As a colour consultant, I get to work with colour every day and the privilege of teaching clients about their personal colour palette. We’re surrounded by colour all day every day, therefore, it has a certain amount of influence in our lives and can say a lot about a person. It has the power to create happy and not so happy memories, as well as set our mood, excite or motivate us.
Let’s firstly talk about very basic colour theory…
If we take the outermost colours from around the colour wheel (red, orange, yellow, green, blue and violet) we see colours or hues that are at there natural saturation level. These hues have not been mixed with any other colour to change there original form. They are considered crisp and pure or the brightest and clearest colours.
Now when we move slightly in toward the middle of the colour wheel and the second row we have colours that appear to be lighter. These are tints or, ‘colour plus white’ hues. As more and more white is added to a colour the lighter it becomes making it a high tint – the more milky and softer it becomes also.
Next, we have tones or, ‘colour plus grey’ colours. When a colour has even a small amount of grey added to it, it softens the original hue but won’t look grey as such, just less bright. The more grey added the more smoky, muted or dull a colour will appear. Tones can be light, medium or dark in value also. And depending on how much grey is added, a colour can appear grey at first while making it difficult to recognise what the original hue was. You would then end up with, for example, purple grey or bluey-grey etc.
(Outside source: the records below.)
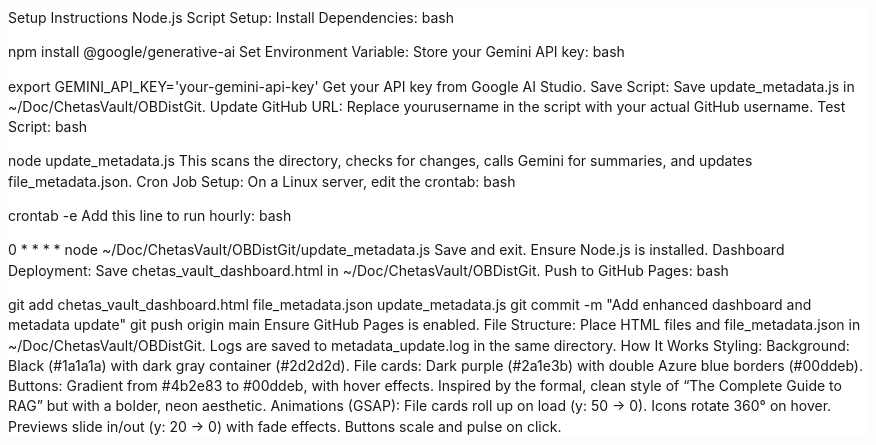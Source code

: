 Setup Instructions
Node.js Script Setup:
Install Dependencies:
bash




npm install @google/generative-ai
Set Environment Variable:
Store your Gemini API key:
bash




export GEMINI_API_KEY='your-gemini-api-key'
Get your API key from Google AI Studio.
Save Script:
Save update_metadata.js in ~/Doc/ChetasVault/OBDistGit.
Update GitHub URL:
Replace yourusername in the script with your actual GitHub username.
Test Script:
bash




node update_metadata.js
This scans the directory, checks for changes, calls Gemini for summaries, and updates file_metadata.json.
Cron Job Setup:
On a Linux server, edit the crontab:
bash




crontab -e
Add this line to run hourly:
bash




0 * * * * node ~/Doc/ChetasVault/OBDistGit/update_metadata.js
Save and exit. Ensure Node.js is installed.
Dashboard Deployment:
Save chetas_vault_dashboard.html in ~/Doc/ChetasVault/OBDistGit.
Push to GitHub Pages:
bash




git add chetas_vault_dashboard.html file_metadata.json update_metadata.js
git commit -m "Add enhanced dashboard and metadata update"
git push origin main
Ensure GitHub Pages is enabled.
File Structure:
Place HTML files and file_metadata.json in ~/Doc/ChetasVault/OBDistGit.
Logs are saved to metadata_update.log in the same directory.
How It Works
Styling:
Background: Black (#1a1a1a) with dark gray container (#2d2d2d).
File cards: Dark purple (#2a1e3b) with double Azure blue borders (#00ddeb).
Buttons: Gradient from #4b2e83 to #00ddeb, with hover effects.
Inspired by the formal, clean style of “The Complete Guide to RAG” but with a bolder, neon aesthetic.
Animations (GSAP):
File cards roll up on load (y: 50 → 0).
Icons rotate 360° on hover.
Previews slide in/out (y: 20 → 0) with fade effects.
Buttons scale and pulse on click.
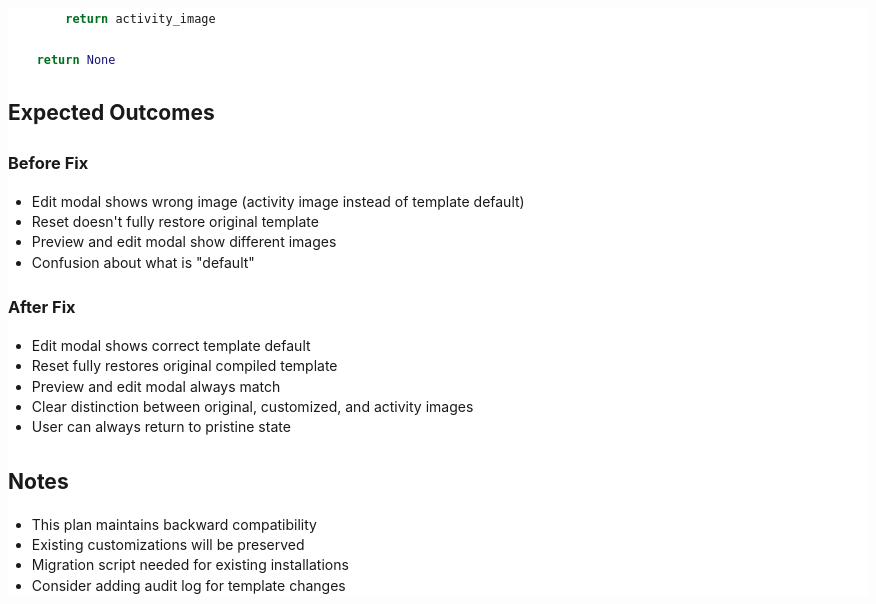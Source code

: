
 ```python
        return activity_image
    
    return None
```

## Expected Outcomes

### Before Fix
- Edit modal shows wrong image (activity image instead of template default)
- Reset doesn't fully restore original template
- Preview and edit modal show different images
- Confusion about what is "default"

### After Fix
- Edit modal shows correct template default
- Reset fully restores original compiled template
- Preview and edit modal always match
- Clear distinction between original, customized, and activity images
- User can always return to pristine state

## Notes
- This plan maintains backward compatibility
- Existing customizations will be preserved
- Migration script needed for existing installations
- Consider adding audit log for template changes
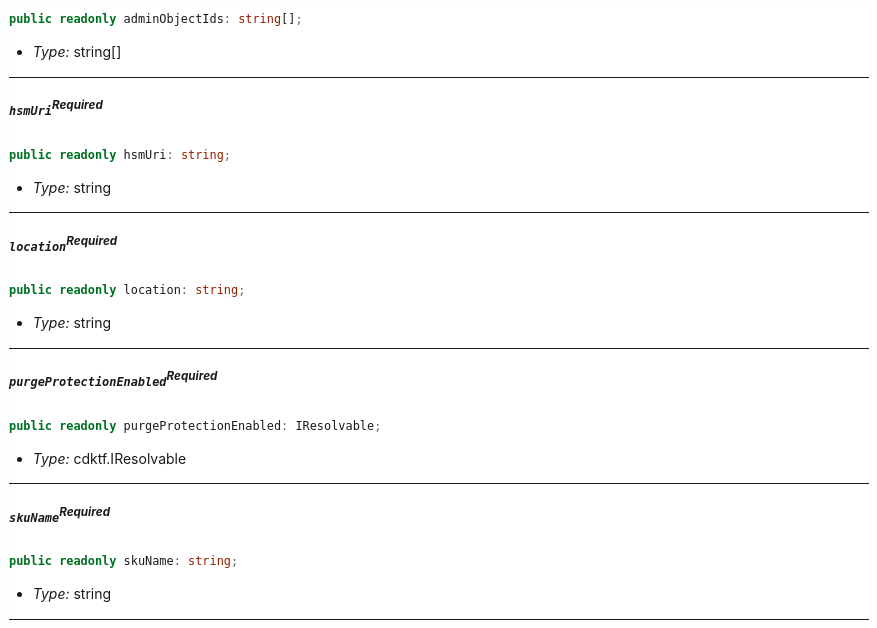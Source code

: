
 ```typescript
public readonly adminObjectIds: string[];
```

- *Type:* string[]

---

##### `hsmUri`<sup>Required</sup> <a name="hsmUri" id="@cdktf/provider-azurerm.dataAzurermKeyVaultManagedHardwareSecurityModule.DataAzurermKeyVaultManagedHardwareSecurityModule.property.hsmUri"></a>

```typescript
public readonly hsmUri: string;
```

- *Type:* string

---

##### `location`<sup>Required</sup> <a name="location" id="@cdktf/provider-azurerm.dataAzurermKeyVaultManagedHardwareSecurityModule.DataAzurermKeyVaultManagedHardwareSecurityModule.property.location"></a>

```typescript
public readonly location: string;
```

- *Type:* string

---

##### `purgeProtectionEnabled`<sup>Required</sup> <a name="purgeProtectionEnabled" id="@cdktf/provider-azurerm.dataAzurermKeyVaultManagedHardwareSecurityModule.DataAzurermKeyVaultManagedHardwareSecurityModule.property.purgeProtectionEnabled"></a>

```typescript
public readonly purgeProtectionEnabled: IResolvable;
```

- *Type:* cdktf.IResolvable

---

##### `skuName`<sup>Required</sup> <a name="skuName" id="@cdktf/provider-azurerm.dataAzurermKeyVaultManagedHardwareSecurityModule.DataAzurermKeyVaultManagedHardwareSecurityModule.property.skuName"></a>

```typescript
public readonly skuName: string;
```

- *Type:* string

---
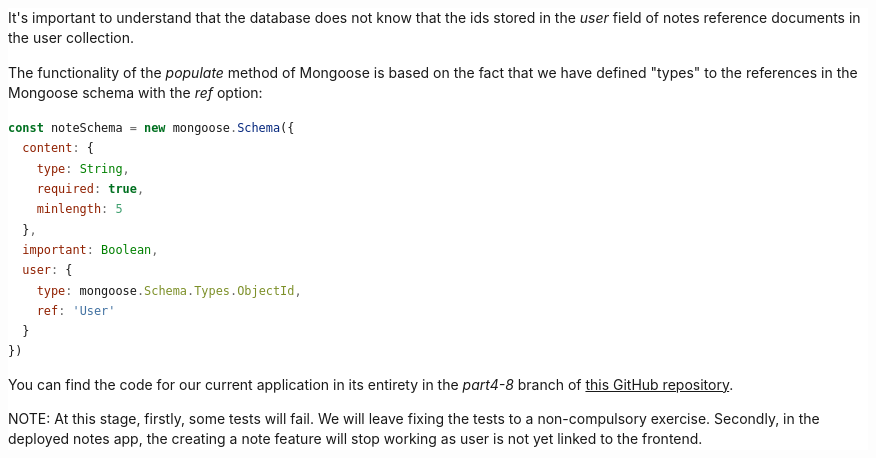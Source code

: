 It's important to understand that the database does not know that the ids stored in the <i>user</i> field of notes reference documents in the user collection.

The functionality of the <i>populate</i> method of Mongoose is based on the fact that we have defined "types" to the references in the Mongoose schema with the <i>ref</i> option:

```js
const noteSchema = new mongoose.Schema({
  content: {
    type: String,
    required: true,
    minlength: 5
  },
  important: Boolean,
  user: {
    type: mongoose.Schema.Types.ObjectId,
    ref: 'User'
  }
})
```

You can find the code for our current application in its entirety in the <i>part4-8</i> branch of [this GitHub repository](https://github.com/fullstack-hy2020/part3-notes-backend/tree/part4-8).

NOTE: At this stage, firstly, some tests will fail. We will leave fixing the tests to a non-compulsory exercise. Secondly, in the deployed notes app, the creating a note feature will stop working as user is not yet linked to the frontend.

</div>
Shades are what appear on the very inside of the colour wheel. This is where we see that black has been added to a ‘pure’ colour to deepen and darken it from its original form and full saturation. And much the same as a tint – if only a small amount of white is added to a pure colour that hue will retain some of its brightness. Likewise, if a only a small amount of black is added to medium deep colours, some of the brightness would remain.